%%

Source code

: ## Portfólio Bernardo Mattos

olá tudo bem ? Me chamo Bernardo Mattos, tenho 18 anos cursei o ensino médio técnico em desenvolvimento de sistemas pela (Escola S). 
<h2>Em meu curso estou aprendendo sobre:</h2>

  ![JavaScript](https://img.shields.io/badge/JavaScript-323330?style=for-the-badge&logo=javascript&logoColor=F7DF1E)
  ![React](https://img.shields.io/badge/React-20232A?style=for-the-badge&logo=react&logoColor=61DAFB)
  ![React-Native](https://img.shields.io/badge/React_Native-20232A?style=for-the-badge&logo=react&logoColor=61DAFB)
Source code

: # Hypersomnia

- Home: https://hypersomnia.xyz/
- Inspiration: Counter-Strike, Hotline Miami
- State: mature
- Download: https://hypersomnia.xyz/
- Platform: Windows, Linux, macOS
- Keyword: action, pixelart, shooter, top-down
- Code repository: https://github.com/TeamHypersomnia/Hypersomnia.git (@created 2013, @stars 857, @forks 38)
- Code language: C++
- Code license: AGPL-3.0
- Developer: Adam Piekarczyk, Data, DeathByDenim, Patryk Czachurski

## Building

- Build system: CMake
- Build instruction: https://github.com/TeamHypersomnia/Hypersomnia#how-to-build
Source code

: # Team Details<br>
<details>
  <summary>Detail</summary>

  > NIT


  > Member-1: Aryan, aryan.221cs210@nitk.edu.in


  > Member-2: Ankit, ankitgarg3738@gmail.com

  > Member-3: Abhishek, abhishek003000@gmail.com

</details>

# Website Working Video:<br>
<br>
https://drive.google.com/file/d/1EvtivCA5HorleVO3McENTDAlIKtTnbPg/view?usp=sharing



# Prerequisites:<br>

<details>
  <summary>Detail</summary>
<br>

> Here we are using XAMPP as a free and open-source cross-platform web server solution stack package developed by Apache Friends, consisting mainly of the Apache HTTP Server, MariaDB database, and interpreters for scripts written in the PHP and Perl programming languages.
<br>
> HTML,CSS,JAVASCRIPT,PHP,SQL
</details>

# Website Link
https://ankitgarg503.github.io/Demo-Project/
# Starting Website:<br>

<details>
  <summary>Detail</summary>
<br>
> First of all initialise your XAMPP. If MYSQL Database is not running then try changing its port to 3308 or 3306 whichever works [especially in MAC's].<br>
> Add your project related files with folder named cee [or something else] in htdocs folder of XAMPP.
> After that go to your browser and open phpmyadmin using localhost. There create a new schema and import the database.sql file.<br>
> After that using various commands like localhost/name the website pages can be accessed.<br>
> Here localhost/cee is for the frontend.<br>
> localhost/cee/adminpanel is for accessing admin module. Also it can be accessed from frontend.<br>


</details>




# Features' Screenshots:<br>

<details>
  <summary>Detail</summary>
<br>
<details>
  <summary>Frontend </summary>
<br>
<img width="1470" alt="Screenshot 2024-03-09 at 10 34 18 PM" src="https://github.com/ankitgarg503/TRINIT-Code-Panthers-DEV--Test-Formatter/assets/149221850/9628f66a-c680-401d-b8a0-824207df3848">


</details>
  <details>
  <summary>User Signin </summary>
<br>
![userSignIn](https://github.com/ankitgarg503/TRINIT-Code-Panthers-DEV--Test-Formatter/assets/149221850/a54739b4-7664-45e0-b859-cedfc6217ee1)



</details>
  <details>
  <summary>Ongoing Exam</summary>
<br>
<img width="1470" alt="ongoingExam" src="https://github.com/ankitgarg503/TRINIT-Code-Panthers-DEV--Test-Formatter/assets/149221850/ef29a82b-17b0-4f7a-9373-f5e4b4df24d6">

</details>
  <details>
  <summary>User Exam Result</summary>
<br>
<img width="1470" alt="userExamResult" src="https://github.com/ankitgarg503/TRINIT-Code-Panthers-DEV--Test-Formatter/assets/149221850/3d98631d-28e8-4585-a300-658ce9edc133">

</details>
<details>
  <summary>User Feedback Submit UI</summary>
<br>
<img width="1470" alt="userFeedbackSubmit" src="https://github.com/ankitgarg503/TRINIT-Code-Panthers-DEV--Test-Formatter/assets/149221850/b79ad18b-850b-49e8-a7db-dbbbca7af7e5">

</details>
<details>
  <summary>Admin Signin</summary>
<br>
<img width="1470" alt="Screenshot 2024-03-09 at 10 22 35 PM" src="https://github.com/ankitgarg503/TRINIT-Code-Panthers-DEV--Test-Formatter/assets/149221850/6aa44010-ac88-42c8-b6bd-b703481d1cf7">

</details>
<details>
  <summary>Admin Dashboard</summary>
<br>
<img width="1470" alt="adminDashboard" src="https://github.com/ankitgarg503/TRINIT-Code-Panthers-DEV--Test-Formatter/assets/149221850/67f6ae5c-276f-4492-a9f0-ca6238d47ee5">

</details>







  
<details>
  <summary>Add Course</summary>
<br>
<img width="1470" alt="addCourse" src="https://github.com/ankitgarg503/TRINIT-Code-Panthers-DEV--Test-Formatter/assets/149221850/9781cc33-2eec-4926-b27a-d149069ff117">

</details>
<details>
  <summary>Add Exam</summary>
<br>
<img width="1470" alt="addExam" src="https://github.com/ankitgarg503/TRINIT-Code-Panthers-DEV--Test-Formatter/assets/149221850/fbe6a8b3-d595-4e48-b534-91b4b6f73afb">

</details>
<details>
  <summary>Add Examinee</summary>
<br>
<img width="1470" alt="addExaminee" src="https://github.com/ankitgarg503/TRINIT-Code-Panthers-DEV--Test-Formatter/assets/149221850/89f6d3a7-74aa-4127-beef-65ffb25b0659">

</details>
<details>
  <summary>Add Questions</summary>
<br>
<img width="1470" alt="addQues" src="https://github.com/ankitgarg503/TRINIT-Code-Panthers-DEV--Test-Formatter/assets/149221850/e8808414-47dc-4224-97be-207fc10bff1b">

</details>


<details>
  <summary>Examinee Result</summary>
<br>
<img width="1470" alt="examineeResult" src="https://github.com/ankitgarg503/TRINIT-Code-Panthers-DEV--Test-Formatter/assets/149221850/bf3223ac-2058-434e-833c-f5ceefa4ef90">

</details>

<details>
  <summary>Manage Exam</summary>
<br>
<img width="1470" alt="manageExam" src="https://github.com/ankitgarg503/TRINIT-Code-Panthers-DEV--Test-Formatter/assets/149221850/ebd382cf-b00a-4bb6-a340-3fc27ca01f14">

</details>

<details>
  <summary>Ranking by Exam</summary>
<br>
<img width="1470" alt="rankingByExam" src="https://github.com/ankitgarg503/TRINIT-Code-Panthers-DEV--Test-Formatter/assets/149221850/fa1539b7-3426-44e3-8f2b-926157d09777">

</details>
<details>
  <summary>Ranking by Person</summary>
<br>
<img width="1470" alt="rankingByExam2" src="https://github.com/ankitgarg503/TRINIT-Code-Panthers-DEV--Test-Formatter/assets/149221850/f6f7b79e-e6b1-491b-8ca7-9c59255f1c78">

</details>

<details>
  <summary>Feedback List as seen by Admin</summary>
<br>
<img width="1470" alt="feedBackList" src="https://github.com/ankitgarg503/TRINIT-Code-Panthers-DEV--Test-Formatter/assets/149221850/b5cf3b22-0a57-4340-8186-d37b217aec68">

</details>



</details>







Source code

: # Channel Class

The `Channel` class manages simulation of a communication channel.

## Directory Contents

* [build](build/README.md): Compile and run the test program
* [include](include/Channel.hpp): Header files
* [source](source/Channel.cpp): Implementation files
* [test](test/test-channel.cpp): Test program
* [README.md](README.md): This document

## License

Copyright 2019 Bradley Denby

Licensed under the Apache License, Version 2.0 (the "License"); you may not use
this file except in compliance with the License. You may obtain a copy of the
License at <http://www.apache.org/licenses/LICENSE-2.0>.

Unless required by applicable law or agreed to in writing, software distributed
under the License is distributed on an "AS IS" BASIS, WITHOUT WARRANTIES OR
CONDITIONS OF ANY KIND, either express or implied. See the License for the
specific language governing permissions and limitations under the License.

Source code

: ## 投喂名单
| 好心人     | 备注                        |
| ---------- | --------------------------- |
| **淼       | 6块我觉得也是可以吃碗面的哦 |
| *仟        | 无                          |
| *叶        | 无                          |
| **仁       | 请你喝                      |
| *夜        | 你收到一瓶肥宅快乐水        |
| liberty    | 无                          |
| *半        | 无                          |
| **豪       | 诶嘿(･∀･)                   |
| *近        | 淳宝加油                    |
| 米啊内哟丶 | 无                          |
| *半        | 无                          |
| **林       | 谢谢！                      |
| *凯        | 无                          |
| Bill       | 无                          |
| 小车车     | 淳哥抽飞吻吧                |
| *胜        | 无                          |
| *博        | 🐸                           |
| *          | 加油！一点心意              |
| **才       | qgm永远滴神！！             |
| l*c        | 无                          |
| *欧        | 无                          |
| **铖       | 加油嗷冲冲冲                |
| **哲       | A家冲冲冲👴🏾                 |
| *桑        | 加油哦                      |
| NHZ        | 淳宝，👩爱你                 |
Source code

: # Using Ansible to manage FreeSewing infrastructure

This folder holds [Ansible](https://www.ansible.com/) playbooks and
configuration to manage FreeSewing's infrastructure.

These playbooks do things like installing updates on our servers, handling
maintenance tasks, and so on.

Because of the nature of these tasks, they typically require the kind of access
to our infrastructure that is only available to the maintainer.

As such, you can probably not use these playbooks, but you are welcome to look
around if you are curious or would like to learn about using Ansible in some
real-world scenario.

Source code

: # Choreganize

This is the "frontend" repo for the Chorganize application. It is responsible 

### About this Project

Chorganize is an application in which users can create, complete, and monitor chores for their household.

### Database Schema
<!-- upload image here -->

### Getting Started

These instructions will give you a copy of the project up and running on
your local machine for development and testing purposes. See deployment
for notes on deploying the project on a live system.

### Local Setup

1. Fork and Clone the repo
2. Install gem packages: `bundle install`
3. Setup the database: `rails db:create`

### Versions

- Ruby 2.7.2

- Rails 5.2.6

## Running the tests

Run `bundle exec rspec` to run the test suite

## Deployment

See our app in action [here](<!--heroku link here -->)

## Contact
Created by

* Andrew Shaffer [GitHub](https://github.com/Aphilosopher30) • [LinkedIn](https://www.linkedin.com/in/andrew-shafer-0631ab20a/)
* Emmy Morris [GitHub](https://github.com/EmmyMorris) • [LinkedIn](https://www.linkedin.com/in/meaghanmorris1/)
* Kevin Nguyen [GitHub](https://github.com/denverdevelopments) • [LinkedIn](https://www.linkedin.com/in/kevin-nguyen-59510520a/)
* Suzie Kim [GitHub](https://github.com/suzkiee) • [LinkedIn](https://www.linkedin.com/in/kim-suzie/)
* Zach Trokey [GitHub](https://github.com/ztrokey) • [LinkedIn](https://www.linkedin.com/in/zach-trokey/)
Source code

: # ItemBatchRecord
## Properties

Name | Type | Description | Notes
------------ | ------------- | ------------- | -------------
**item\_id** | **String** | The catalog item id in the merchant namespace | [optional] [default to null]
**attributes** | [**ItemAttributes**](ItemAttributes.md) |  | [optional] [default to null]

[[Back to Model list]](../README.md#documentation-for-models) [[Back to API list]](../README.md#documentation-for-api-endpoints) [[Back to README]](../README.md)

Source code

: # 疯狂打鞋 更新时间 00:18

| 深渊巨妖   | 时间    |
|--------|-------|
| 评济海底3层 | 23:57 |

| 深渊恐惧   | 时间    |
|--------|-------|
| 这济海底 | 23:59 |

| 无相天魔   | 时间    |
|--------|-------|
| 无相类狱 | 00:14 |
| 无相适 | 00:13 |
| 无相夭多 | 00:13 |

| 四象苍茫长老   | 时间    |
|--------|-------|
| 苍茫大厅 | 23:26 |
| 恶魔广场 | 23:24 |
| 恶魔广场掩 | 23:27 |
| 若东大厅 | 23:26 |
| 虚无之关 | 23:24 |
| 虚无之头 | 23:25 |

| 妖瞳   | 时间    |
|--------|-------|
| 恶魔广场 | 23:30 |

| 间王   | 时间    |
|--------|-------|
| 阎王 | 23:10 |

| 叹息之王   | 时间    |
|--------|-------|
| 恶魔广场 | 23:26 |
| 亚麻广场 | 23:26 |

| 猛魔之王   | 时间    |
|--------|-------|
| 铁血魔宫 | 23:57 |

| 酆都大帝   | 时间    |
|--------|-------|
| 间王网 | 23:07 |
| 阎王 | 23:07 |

%%

Task goal -> Your reply should consist solely of the number of lines above that contain the word "style".

Answer section -> 3